I have received 384 fastq.gz files. These come from paired-end sequencing so I have 2 files per patient so 192 patients. I am new to NGS data analysis and I wish to start using FastQC. What would be the best way to proceed?

• I know FastQC can be run graphically but presumably, with that many samples, it would be best to use the command line..

• I read some places that merging all samples into a single (or 2 with paired-end) files might be the solution. Is that recommended? Or should I just use simple bash scripting in like below (or something similar)?

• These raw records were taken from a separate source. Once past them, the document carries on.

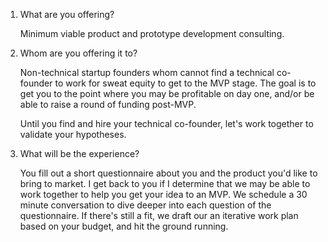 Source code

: 1. What are you offering?

	Minimum viable product and prototype development consulting.

2. Whom are you offering it to?

	Non-technical startup founders whom cannot find a technical co-founder to work for sweat equity to get to the MVP stage. The goal is to get you to the point where you may be profitable on day one, and/or be able to raise a round of funding post-MVP.

	Until you find and hire your technical co-founder, let's work together to validate your hypotheses.

3. What will be the experience?

	You fill out a short questionnaire about you and the product you'd like to bring to market.
I get back to you if I determine that we may be able to work together to help you get your idea to an MVP.
We schedule a 30 minute conversation to dive deeper into each question of the questionnaire.
If there's still a fit, we draft our an iterative work plan based on your budget, and hit the ground running.

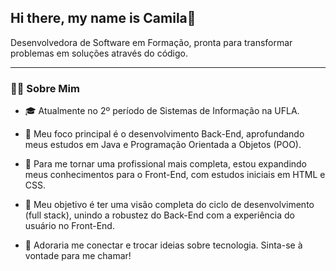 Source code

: ## Hi there, my name is Camila👋

Desenvolvedora de Software em Formação, pronta para transformar problemas em soluções através do código.

---

### 👩‍💻 Sobre Mim

- 🎓 Atualmente no 2º período de Sistemas de Informação na UFLA.

- 🌱 Meu foco principal é o desenvolvimento Back-End, aprofundando meus estudos em Java e Programação Orientada a Objetos (POO).

- 🔭 Para me tornar uma profissional mais completa, estou expandindo meus conhecimentos para o Front-End, com estudos iniciais em HTML e CSS.

- 🎯 Meu objetivo é ter uma visão completa do ciclo de desenvolvimento (full stack), unindo a robustez do Back-End com a experiência do usuário no Front-End.

- 💬 Adoraria me conectar e trocar ideias sobre tecnologia. Sinta-se à vontade para me chamar!
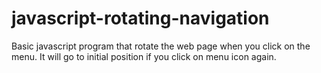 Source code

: # javascript-rotating-navigation

Basic javascript program that rotate the web page when you click on the menu. It will go to initial position if you click on menu icon again. 
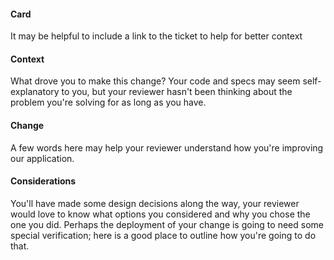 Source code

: #### Card

It may be helpful to include a link to the ticket to help for better context

#### Context

What drove you to make this change? Your code and specs may seem self-explanatory to you, but your
reviewer hasn't been thinking about the problem you're solving for as long as you have.

#### Change

A few words here may help your reviewer understand how you're improving our application.

#### Considerations

You'll have made some design decisions along the way, your reviewer would love to know what options
you considered and why you chose the one you did. Perhaps the deployment of your change is going to
need some special verification; here is a good place to outline how you're going to do that.

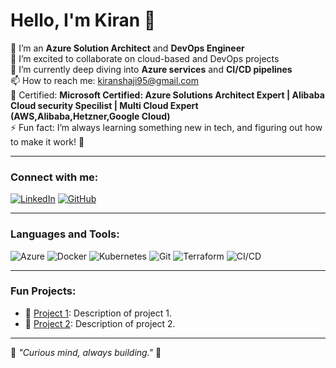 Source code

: # Hello, I'm Kiran 🙏

🔧 I’m an **Azure Solution Architect** and **DevOps Engineer**  
👯 I’m excited to collaborate on cloud-based and DevOps projects  
🌱 I’m currently deep diving into **Azure services** and **CI/CD pipelines**  
📫 How to reach me: [kiranshaji95@gmail.com](mailto:kiranshaji95@gmail.com)  
🏅 Certified: **Microsoft Certified: Azure Solutions Architect Expert | Alibaba Cloud security Specilist | Multi Cloud Expert (AWS,Alibaba,Hetzner,Google Cloud)**  
⚡ Fun fact: I’m always learning something new in tech, and figuring out how to make it work! 🧐

---

### Connect with me:
[![LinkedIn](https://img.shields.io/badge/-LinkedIn-blue?style=flat&logo=linkedin)](https://linkedin.com/in/yourprofile)
[![GitHub](https://img.shields.io/badge/-GitHub-black?style=flat&logo=github)](https://github.com/yourprofile)

---

### Languages and Tools:
![Azure](https://img.shields.io/badge/-Azure-blue?style=flat&logo=microsoft-azure)
![Docker](https://img.shields.io/badge/-Docker-blue?style=flat&logo=docker)
![Kubernetes](https://img.shields.io/badge/-Kubernetes-blue?style=flat&logo=kubernetes)
![Git](https://img.shields.io/badge/-Git-black?style=flat&logo=git)
![Terraform](https://img.shields.io/badge/-Terraform-blue?style=flat&logo=terraform)
![CI/CD](https://img.shields.io/badge/-CI%2FCD-yellow?style=flat&logo=github-actions)

---

### Fun Projects:
- 🔨 [Project 1](https://github.com/project1): Description of project 1.
- 🔨 [Project 2](https://github.com/project2): Description of project 2.

---

🌟 _"Curious mind, always building."_ 🌟
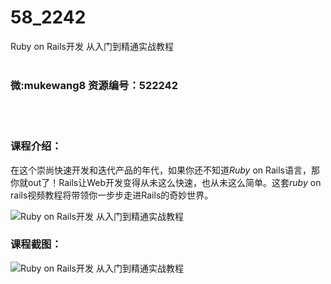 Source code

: # 58_2242
Ruby on Rails开发 从入门到精通实战教程
<br/></br>
<h3>微:mukewang8 资源编号：522242</h3>
<br/></br>
<h3>课程介绍：</h3>
<p><span id="thread_subject"></span><span id="thread_subject">在这个崇尚快速开发和迭代产品的年代，如果你还不知道<em><a title="查看与 Ruby 相关的文章" target="_blank">Ruby</a></em> on Rails语言，那你就out了！Rails让Web开发变得从未这么快速，也从未这么简单。这套<em>ruby</em> on rails视频教程将带领你一步步走进Rails的奇妙世界。</span></p>
<p><img src="https://www.ko996.com/wp-content/uploads/img/2018/04/2-67.png" alt="Ruby on Rails开发 从入门到精通实战教程"></p>
<div class="info-desc">
<h3>课程截图：</h3>
<p><img src="https://www.ko996.com/wp-content/uploads/img/2018/04/3-79.png" alt="Ruby on Rails开发 从入门到精通实战教程"></p>


			
</div>
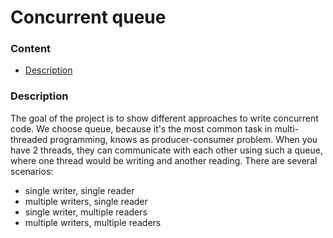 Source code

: # Concurrent queue

### Content
* [Description](#description)


### Description
The goal of the project is to show different approaches to write concurrent code. We choose queue, because it's the most common task in multi-threaded programming, knows as producer-consumer problem. When you have 2 threads, they can communicate with each other using such a queue, where one thread would be writing and another reading. There are several scenarios:
* single writer, single reader
* multiple writers, single reader
* single writer, multiple readers
* multiple writers, multiple readers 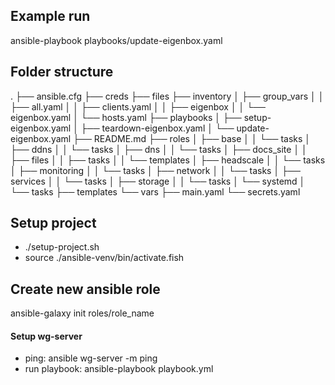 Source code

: ## Example run
ansible-playbook playbooks/update-eigenbox.yaml

## Folder structure
.
├── ansible.cfg
├── creds
├── files
├── inventory
│   ├── group_vars
│   │   ├── all.yaml
│   │   ├── clients.yaml
│   │   ├── eigenbox
│   │   └── eigenbox.yaml
│   └── hosts.yaml
├── playbooks
│   ├── setup-eigenbox.yaml
│   ├── teardown-eigenbox.yaml
│   └── update-eigenbox.yaml
├── README.md
├── roles
│   ├── base
│   │   └── tasks
│   ├── ddns
│   │   └── tasks
│   ├── dns
│   │   └── tasks
│   ├── docs_site
│   │   ├── files
│   │   ├── tasks
│   │   └── templates
│   ├── headscale
│   │   └── tasks
│   ├── monitoring
│   │   └── tasks
│   ├── network
│   │   └── tasks
│   ├── services
│   │   └── tasks
│   ├── storage
│   │   └── tasks
│   └── systemd
│       └── tasks
├── templates
└── vars
    ├── main.yaml
    └── secrets.yaml

## Setup project
- ./setup-project.sh
- source ./ansible-venv/bin/activate.fish

## Create new ansible role
ansible-galaxy init roles/role_name

#### Setup wg-server
- ping: ansible wg-server -m ping
- run playbook: ansible-playbook playbook.yml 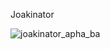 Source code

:Joakinator

![joakinator_apha_ba](https://user-images.githubusercontent.com/5459788/57971911-81b8bf80-7994-11e9-8cc2-7cd2ea68213a.png)

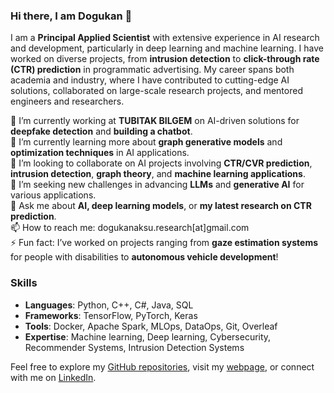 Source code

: ### Hi there, I am Dogukan 👋

I am a **Principal Applied Scientist** with extensive experience in AI research and development, particularly in deep learning and machine learning. I have worked on diverse projects, from **intrusion detection** to **click-through rate (CTR) prediction** in programmatic advertising. My career spans both academia and industry, where I have contributed to cutting-edge AI solutions, collaborated on large-scale research projects, and mentored engineers and researchers.

🔭 I’m currently working at **TUBITAK BILGEM** on AI-driven solutions for **deepfake detection** and **building a chatbot**.  
🌱 I’m currently learning more about **graph generative models** and **optimization techniques** in AI applications.  
🤝 I’m looking to collaborate on AI projects involving **CTR/CVR prediction**, **intrusion detection**, **graph theory**, and **machine learning applications**.  
🤔 I’m seeking new challenges in advancing **LLMs** and **generative AI** for various applications.  
💬 Ask me about **AI, deep learning models**, or **my latest research on CTR prediction**.  
📫 How to reach me: dogukanaksu.research[at]gmail.com  
⚡ Fun fact: I’ve worked on projects ranging from **gaze estimation systems** for people with disabilities to **autonomous vehicle development**!

### Skills
- **Languages**: Python, C++, C#, Java, SQL  
- **Frameworks**: TensorFlow, PyTorch, Keras  
- **Tools**: Docker, Apache Spark, MLOps, DataOps, Git, Overleaf  
- **Expertise**: Machine learning, Deep learning, Cybersecurity, Recommender Systems, Intrusion Detection Systems

Feel free to explore my [GitHub repositories](https://github.com/aksudogukan), visit my [webpage](https://aksudogukan.github.io/), or connect with me on [LinkedIn](https://www.linkedin.com/in/dogukanaksu).
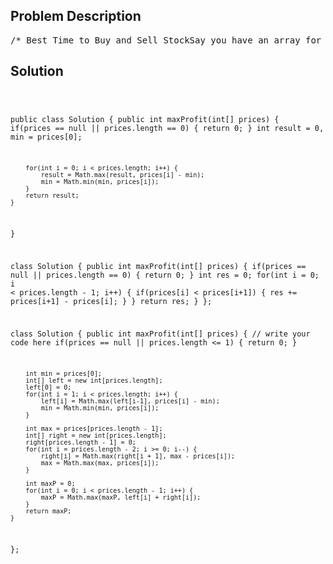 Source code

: <!--
<style>
  body { font-family: Arial, sans-serif; }
  .container { max-width: 100%; margin: 0 auto; padding: 10px; }
  .comment-block { max-width: 30%; background-color: #f9f9f9; padding: 10px; border-left: 5px solid #ccc; overflow-wrap: break-word; white-space: pre-wrap; }
  .code-block { background-color: #f4f4f4; padding: 10px; border: 1px solid #ddd; overflow-wrap: break-word; white-space: pre-wrap; }
</style>
-->

<div class='container'>
<h2>Problem Description</h2>
<div class='comment-block'>
<pre>
/* Best Time to Buy and Sell StockSay you have an array for which the ith element is the price of a given stock on day i.If you were only permitted to complete at most one transaction (ie, buy one and sell one share ofthe stock), design an algorithm to find the maximum profit.ExampleGiven array [3,2,3,1,2], return 1.*/    /**     * @param prices: Given an integer array     * @return: Maximum profit     *//* Best Time to Buy and Sell Stock IISay you have an array for which the ith element is the price of a given stock on day i.Design an algorithm to find the maximum profit.You may complete as many transactions as you like (ie, buy one and sell one share of the stockmultiple times).However, you may not engage in multiple transactions at the same time (ie, you must sell the stockbefore you buy again).ExampleGiven an example [2,1,2,0,1], return 2*/    /**     * @param prices: Given an integer array     * @return: Maximum profit     *//*Best Time to Buy and Sell Stock IIISay you have an array for which the ith element is the price of a given stock on day i.Design an algorithm to find the maximum profit. You may complete at most two transactions.NoticeYou may not engage in multiple transactions at the same time (ie, you must sell the stock before youbuy again).ExampleGiven an example [4,4,6,1,1,4,2,5], return 6.*//*DP !!!!*/    /**     * @param prices: Given an integer array     * @return: Maximum profit     */</pre>
</div>

<h2>Solution</h2>
<div class='code-block'>
<pre><code class='language-java'>

public class Solution {
    public int maxProfit(int[] prices) {
        if(prices == null || prices.length == 0) {
            return 0;
        }
        int result = 0, min = prices[0];

        for(int i = 0; i < prices.length; i++) {
            result = Math.max(result, prices[i] - min);
            min = Math.min(min, prices[i]);
        }
        return result;
    }
}



class Solution {
    public int maxProfit(int[] prices) {
        if(prices == null || prices.length == 0) {
            return 0;
        }
        int res = 0;
        for(int i = 0; i < prices.length - 1; i++) {
            if(prices[i] < prices[i+1]) {
                res += prices[i+1] - prices[i];
            }
        }
        return res;
    }
};




class Solution {
    public int maxProfit(int[] prices) {
        // write your code here
        if(prices == null || prices.length <= 1) {
            return 0;
        }
        
        int min = prices[0];
        int[] left = new int[prices.length];
        left[0] = 0;
        for(int i = 1; i < prices.length; i++) {
            left[i] = Math.max(left[i-1], prices[i] - min);
            min = Math.min(min, prices[i]);
        }
        
        int max = prices[prices.length - 1];
        int[] right = new int[prices.length];
        right[prices.length - 1] = 0;
        for(int i = prices.length - 2; i >= 0; i--) {
            right[i] = Math.max(right[i + 1], max - prices[i]);
            max = Math.max(max, prices[i]);
        }
        
        int maxP = 0;
        for(int i = 0; i < prices.length - 1; i++) {
            maxP = Math.max(maxP, left[i] + right[i]);
        }
        return maxP;
    }
};



</code></pre>
</div>
</div>
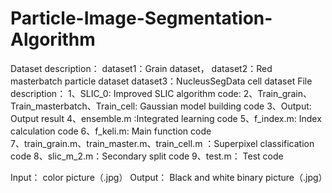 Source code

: # Particle-Image-Segmentation-Algorithm

Dataset description：
dataset1：Grain dataset，
dataset2：Red masterbatch particle dataset
dataset3：NucleusSegData cell dataset
File description：
1、SLIC_0: Improved SLIC algorithm code:
2、Train_grain、Train_masterbatch、Train_cell: Gaussian model building code
3、Output: Output result
4、ensemble.m :Integrated learning code
5、f_index.m: Index calculation code
6、f_keli.m: Main function code      
7、train_grain.m、train_master.m、train_cell.m ：Superpixel classification code
8、slic_m_2.m：Secondary split code
9、test.m： Test code

Input：
color picture（.jpg）
Output：
Black and white binary picture（.jpg）
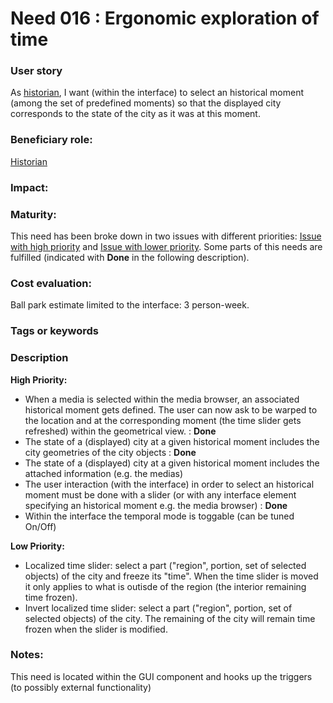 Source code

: # Need 016 : Ergonomic exploration of time
 

### User story
As [historian](https://github.com/MEPP-team/RICT/blob/master/Doc/Devel/Needs/Roles.md#city-knowledgeable-person), I want (within the interface) to select an historical moment (among the set of predefined moments) so that the displayed city corresponds to the state of the city as it was at this moment.

### Beneficiary role:
[Historian](https://github.com/MEPP-team/RICT/blob/master/Doc/Devel/Needs/Roles.md#city-knowledgeable-person)

### Impact: 

### Maturity:
This need has been broke down in two issues with different priorities: [Issue with high priority](https://github.com/MEPP-team/RICT/issues/7#issuecomment-334478821) and [Issue with lower priority]().
Some parts of this needs are fulfilled (indicated with **Done** in the following description). 

### Cost evaluation:
Ball park estimate limited to the interface: 3 person-week. 

### Tags or keywords

### Description

**High Priority:**
- When a media is selected within the media browser, an associated historical moment gets defined. The user can now ask to be warped to the location and at the corresponding moment (the time slider gets refreshed) within the geometrical view. : **Done**
- The state of a (displayed) city at a given historical moment includes the city geometries of the city objects : **Done**
- The state of a (displayed) city at a given historical moment includes the attached information (e.g. the medias)
- The user interaction (with the interface) in order to select an historical moment must be done with a slider (or with any interface element specifying an historical moment e.g. the media browser) : **Done**
- Within the interface the temporal mode is toggable (can be tuned On/Off)

**Low Priority:**
- Localized time slider: select a part ("region", portion, set of selected objects) of the city and freeze its "time". When the time slider is moved it only applies to what is outisde of the region (the interior remaining time frozen).
- Invert localized time slider: select a part ("region", portion, set of selected objects) of the city. The remaining of the city will remain time frozen when the slider is modified.

### Notes:
This need is located within the GUI component and hooks up the triggers (to possibly external functionality)


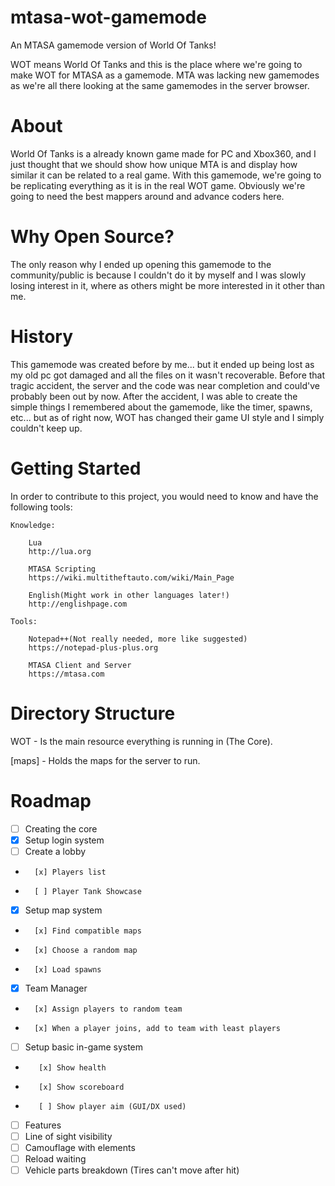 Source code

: # mtasa-wot-gamemode
An MTASA gamemode version of World Of Tanks!

WOT means World Of Tanks and this is the place where we're going to make WOT for MTASA as a gamemode.
MTA was lacking new gamemodes as we're all there looking at the same gamemodes in the server browser.

# About
World Of Tanks is a already known game made for PC and Xbox360, and I just thought that we should show how unique MTA is and display how similar it can be related to a real game. With this gamemode, we're going to be replicating everything as it is in the real WOT game. Obviously we're going to need the best mappers around and advance coders here.

# Why Open Source?
The only reason why I ended up opening this gamemode to the community/public is because I couldn't do it by myself and I was slowly losing interest in it, where as others might be more interested in it other than me.

# History
This gamemode was created before by me... but it ended up being lost as my old pc got damaged and all the files on it wasn't recoverable. Before that tragic accident, the server and the code was near completion and could've probably been out by now. After the accident, I was able to create the simple things I remembered about the gamemode, like the timer, spawns, etc... but as of right now, WOT has changed their game UI style and I simply couldn't keep up.

# Getting Started
In order to contribute to this project, you would need to know and have the following tools:

    Knowledge:

        Lua
        http://lua.org
    
        MTASA Scripting
        https://wiki.multitheftauto.com/wiki/Main_Page
    
        English(Might work in other languages later!)
        http://englishpage.com

    Tools:

        Notepad++(Not really needed, more like suggested)
        https://notepad-plus-plus.org
    
        MTASA Client and Server
        https://mtasa.com


# Directory Structure
WOT - Is the main resource everything is running in (The Core).

[maps] - Holds the maps for the server to run.

# Roadmap
- [ ] Creating the core
-   [x] Setup login system
-   [ ] Create a lobby
-       [x] Players list
-       [ ] Player Tank Showcase
-   [x] Setup map system
-       [x] Find compatible maps
-       [x] Choose a random map
-       [x] Load spawns
-   [x] Team Manager
-       [x] Assign players to random team
-       [x] When a player joins, add to team with least players
-   [ ] Setup basic in-game system
-        [x] Show health
-        [x] Show scoreboard
-        [ ] Show player aim (GUI/DX used)
- [ ] Features
-   [ ] Line of sight visibility
-   [ ] Camouflage with elements
-   [ ] Reload waiting
-   [ ] Vehicle parts breakdown (Tires can't move after hit)
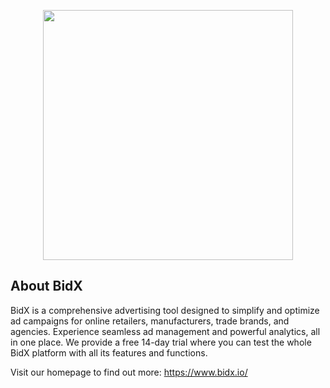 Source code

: <p align="center">
  <a href="https://www.bidx.io/" target="_blank">
    <img src="https://github.com/user-attachments/assets/180cf921-f59f-464e-9278-e58d9f285f6f" width="400">
  </a>
</p>

## About BidX

BidX is a comprehensive advertising tool designed to simplify and optimize ad campaigns for online retailers, manufacturers, trade brands, and agencies.
Experience seamless ad management and powerful analytics, all in one place.
We provide a free 14-day trial where you can test the whole BidX platform with all its features and functions.

Visit our homepage to find out more:
https://www.bidx.io/
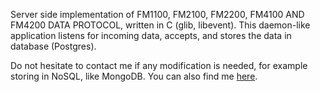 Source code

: Server side implementation of FM1100, FM2100, FM2200, FM4100 AND FM4200 DATA
PROTOCOL, written in C (glib, libevent). This daemon-like application listens for incoming data, accepts, and stores the data in database (Postgres).

Do not hesitate to contact me if any modification is needed, for example storing in NoSQL, like MongoDB. You can also find me [here](https://www.linkedin.com/in/bayramk).

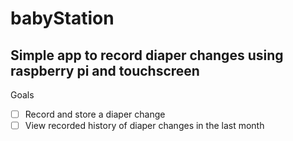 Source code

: # babyStation
Simple app to record diaper changes using raspberry pi and touchscreen
---
Goals
- [ ] Record and store a diaper change
- [ ] View recorded history of diaper changes in the last month 
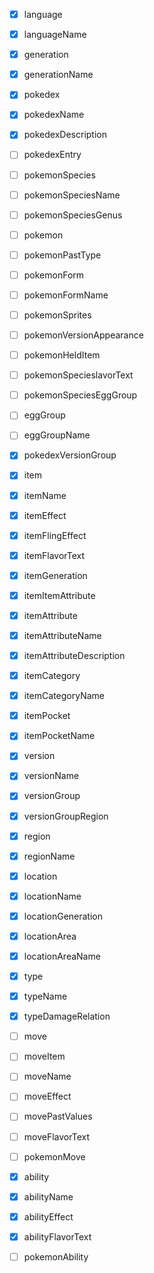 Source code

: - [x] language
- [x] languageName
- [x] generation
- [x] generationName
- [x] pokedex
- [x] pokedexName
- [x] pokedexDescription
- [ ] pokedexEntry
- [ ] pokemonSpecies
- [ ] pokemonSpeciesName
- [ ] pokemonSpeciesGenus
- [ ] pokemon
- [ ] pokemonPastType
- [ ] pokemonForm
- [ ] pokemonFormName
- [ ] pokemonSprites
- [ ] pokemonVersionAppearance
- [ ] pokemonHeldItem
- [ ] pokemonSpecieslavorText
- [ ] pokemonSpeciesEggGroup
- [ ] eggGroup
- [ ] eggGroupName
- [x] pokedexVersionGroup
- [x] item
- [x] itemName
- [x] itemEffect
- [x] itemFlingEffect
- [x] itemFlavorText
- [x] itemGeneration
- [x] itemItemAttribute
- [x] itemAttribute
- [x] itemAttributeName
- [x] itemAttributeDescription
- [x] itemCategory
- [x] itemCategoryName
- [x] itemPocket
- [x] itemPocketName
- [x] version
- [x] versionName
- [x] versionGroup
- [x] versionGroupRegion
- [x] region
- [x] regionName
- [x] location
- [x] locationName
- [x] locationGeneration
- [x] locationArea
- [x] locationAreaName
- [x] type
- [x] typeName
- [x] typeDamageRelation
- [ ] move
- [ ] moveItem
- [ ] moveName
- [ ] moveEffect
- [ ] movePastValues
- [ ] moveFlavorText
- [ ] pokemonMove
- [x] ability
- [x] abilityName
- [x] abilityEffect
- [x] abilityFlavorText
- [ ] pokemonAbility

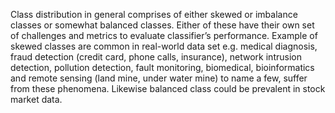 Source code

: Class distribution in general comprises of either skewed or imbalance classes or somewhat balanced classes. Either of these have their own set of challenges and metrics to evaluate classifier’s performance. Example of skewed classes are common in real-world data set e.g. medical diagnosis, fraud detection (credit card, phone calls, insurance), network intrusion detection, pollution detection, fault monitoring, biomedical, bioinformatics and remote sensing (land mine, under water mine) to name a few, suffer from these phenomena. Likewise balanced class could be prevalent in stock market data.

  for i in *fastqc.gz do bsub < fastqc_script_with_commands.sh done

I guess I'm just curious if there is a convention of merging fastq files or keeping them separate (1 or 2 per sample).

Thanks

fastqc.sh:

#!/usr/bin/env bash
RUN_PATH=$1
cd $RUN_PATH
for file in $(ls $RUN_PATH)
do
    SAMPLE=`basename $file`
    fastqc -t 5 ${SAMPLE} -o /path/to/where/you/want/outputs
done

$./fastqc.sh /path/to/fastqs/

If you are running this on a cluster, just add qsub or bsub before the fastqs line (we have ibm):

That line would become:

bsub -P project -q queuename -n 1 -R "rusage[mem=2000]" fastqc -t 5 ${SAMPLE} -o /path/to/where/you/want/outputs

Change the queuename to the actual name of the queue you submit jobs to.

You would want to do the QC for files individually. When run on the command line with -o option FastQC will write the result files to that directory. A bash loop would work. You can look into MultiQC to aggregate all results.